Stored items:
• • •
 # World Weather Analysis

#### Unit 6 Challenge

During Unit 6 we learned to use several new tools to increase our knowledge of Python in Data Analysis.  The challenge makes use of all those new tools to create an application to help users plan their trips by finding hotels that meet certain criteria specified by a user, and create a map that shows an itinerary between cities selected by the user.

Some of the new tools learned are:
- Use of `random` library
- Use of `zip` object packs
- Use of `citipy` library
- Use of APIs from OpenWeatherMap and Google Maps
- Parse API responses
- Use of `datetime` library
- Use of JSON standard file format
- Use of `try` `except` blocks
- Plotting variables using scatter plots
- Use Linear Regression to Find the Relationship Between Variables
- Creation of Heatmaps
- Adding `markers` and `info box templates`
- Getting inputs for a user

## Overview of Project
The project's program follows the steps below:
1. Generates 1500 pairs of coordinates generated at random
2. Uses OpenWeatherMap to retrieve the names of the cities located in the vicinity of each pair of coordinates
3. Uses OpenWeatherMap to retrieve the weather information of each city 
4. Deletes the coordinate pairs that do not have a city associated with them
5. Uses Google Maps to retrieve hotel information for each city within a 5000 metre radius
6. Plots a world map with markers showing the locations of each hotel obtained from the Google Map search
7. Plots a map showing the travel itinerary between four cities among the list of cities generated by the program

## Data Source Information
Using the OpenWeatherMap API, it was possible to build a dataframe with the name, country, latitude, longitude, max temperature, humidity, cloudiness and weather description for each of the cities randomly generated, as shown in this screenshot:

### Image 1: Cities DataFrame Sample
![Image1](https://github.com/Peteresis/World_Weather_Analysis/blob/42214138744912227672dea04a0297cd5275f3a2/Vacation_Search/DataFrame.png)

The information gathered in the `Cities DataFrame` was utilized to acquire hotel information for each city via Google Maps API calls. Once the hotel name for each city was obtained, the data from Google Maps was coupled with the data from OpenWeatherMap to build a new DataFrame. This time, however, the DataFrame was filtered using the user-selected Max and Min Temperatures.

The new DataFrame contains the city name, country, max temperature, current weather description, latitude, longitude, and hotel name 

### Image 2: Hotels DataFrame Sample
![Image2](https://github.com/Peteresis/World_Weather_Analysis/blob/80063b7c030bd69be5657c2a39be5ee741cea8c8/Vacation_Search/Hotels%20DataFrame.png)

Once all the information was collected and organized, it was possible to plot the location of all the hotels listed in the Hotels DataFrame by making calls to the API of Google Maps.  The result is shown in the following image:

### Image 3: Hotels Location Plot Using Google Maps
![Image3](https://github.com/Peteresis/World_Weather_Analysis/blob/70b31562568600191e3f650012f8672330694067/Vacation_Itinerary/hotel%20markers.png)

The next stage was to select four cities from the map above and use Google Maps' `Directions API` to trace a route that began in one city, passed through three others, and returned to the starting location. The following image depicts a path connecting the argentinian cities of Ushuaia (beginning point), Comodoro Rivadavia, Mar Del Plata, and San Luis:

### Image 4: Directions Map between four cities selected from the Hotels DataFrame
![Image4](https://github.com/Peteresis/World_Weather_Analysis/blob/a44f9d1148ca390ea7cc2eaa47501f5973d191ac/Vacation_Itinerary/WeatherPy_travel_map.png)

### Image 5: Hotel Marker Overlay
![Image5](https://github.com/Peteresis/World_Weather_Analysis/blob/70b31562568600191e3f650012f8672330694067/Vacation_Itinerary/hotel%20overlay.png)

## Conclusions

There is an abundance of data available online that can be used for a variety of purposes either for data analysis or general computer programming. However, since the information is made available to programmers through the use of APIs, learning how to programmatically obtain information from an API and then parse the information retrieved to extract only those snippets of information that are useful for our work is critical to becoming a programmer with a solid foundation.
• • •
PROBLEM TO WORK ON
Your answer must be the records themselves, output again exactly.

PROBLEM SOLUTION
 # World Weather Analysis

#### Unit 6 Challenge

During Unit 6 we learned to use several new tools to increase our knowledge of Python in Data Analysis.  The challenge makes use of all those new tools to create an application to help users plan their trips by finding hotels that meet certain criteria specified by a user, and create a map that shows an itinerary between cities selected by the user.

Some of the new tools learned are:
- Use of `random` library
- Use of `zip` object packs
- Use of `citipy` library
- Use of APIs from OpenWeatherMap and Google Maps
- Parse API responses
- Use of `datetime` library
- Use of JSON standard file format
- Use of `try` `except` blocks
- Plotting variables using scatter plots
- Use Linear Regression to Find the Relationship Between Variables
- Creation of Heatmaps
- Adding `markers` and `info box templates`
- Getting inputs for a user

## Overview of Project
The project's program follows the steps below:
1. Generates 1500 pairs of coordinates generated at random
2. Uses OpenWeatherMap to retrieve the names of the cities located in the vicinity of each pair of coordinates
3. Uses OpenWeatherMap to retrieve the weather information of each city 
4. Deletes the coordinate pairs that do not have a city associated with them
5. Uses Google Maps to retrieve hotel information for each city within a 5000 metre radius
6. Plots a world map with markers showing the locations of each hotel obtained from the Google Map search
7. Plots a map showing the travel itinerary between four cities among the list of cities generated by the program

## Data Source Information
Using the OpenWeatherMap API, it was possible to build a dataframe with the name, country, latitude, longitude, max temperature, humidity, cloudiness and weather description for each of the cities randomly generated, as shown in this screenshot:

### Image 1: Cities DataFrame Sample
![Image1](https://github.com/Peteresis/World_Weather_Analysis/blob/42214138744912227672dea04a0297cd5275f3a2/Vacation_Search/DataFrame.png)

The information gathered in the `Cities DataFrame` was utilized to acquire hotel information for each city via Google Maps API calls. Once the hotel name for each city was obtained, the data from Google Maps was coupled with the data from OpenWeatherMap to build a new DataFrame. This time, however, the DataFrame was filtered using the user-selected Max and Min Temperatures.

The new DataFrame contains the city name, country, max temperature, current weather description, latitude, longitude, and hotel name 

### Image 2: Hotels DataFrame Sample
![Image2](https://github.com/Peteresis/World_Weather_Analysis/blob/80063b7c030bd69be5657c2a39be5ee741cea8c8/Vacation_Search/Hotels%20DataFrame.png)

Once all the information was collected and organized, it was possible to plot the location of all the hotels listed in the Hotels DataFrame by making calls to the API of Google Maps.  The result is shown in the following image:

### Image 3: Hotels Location Plot Using Google Maps
![Image3](https://github.com/Peteresis/World_Weather_Analysis/blob/70b31562568600191e3f650012f8672330694067/Vacation_Itinerary/hotel%20markers.png)

The next stage was to select four cities from the map above and use Google Maps' `Directions API` to trace a route that began in one city, passed through three others, and returned to the starting location. The following image depicts a path connecting the argentinian cities of Ushuaia (beginning point), Comodoro Rivadavia, Mar Del Plata, and San Luis:

### Image 4: Directions Map between four cities selected from the Hotels DataFrame
![Image4](https://github.com/Peteresis/World_Weather_Analysis/blob/a44f9d1148ca390ea7cc2eaa47501f5973d191ac/Vacation_Itinerary/WeatherPy_travel_map.png)

### Image 5: Hotel Marker Overlay
![Image5](https://github.com/Peteresis/World_Weather_Analysis/blob/70b31562568600191e3f650012f8672330694067/Vacation_Itinerary/hotel%20overlay.png)

## Conclusions

There is an abundance of data available online that can be used for a variety of purposes either for data analysis or general computer programming. However, since the information is made available to programmers through the use of APIs, learning how to programmatically obtain information from an API and then parse the information retrieved to extract only those snippets of information that are useful for our work is critical to becoming a programmer with a solid foundation.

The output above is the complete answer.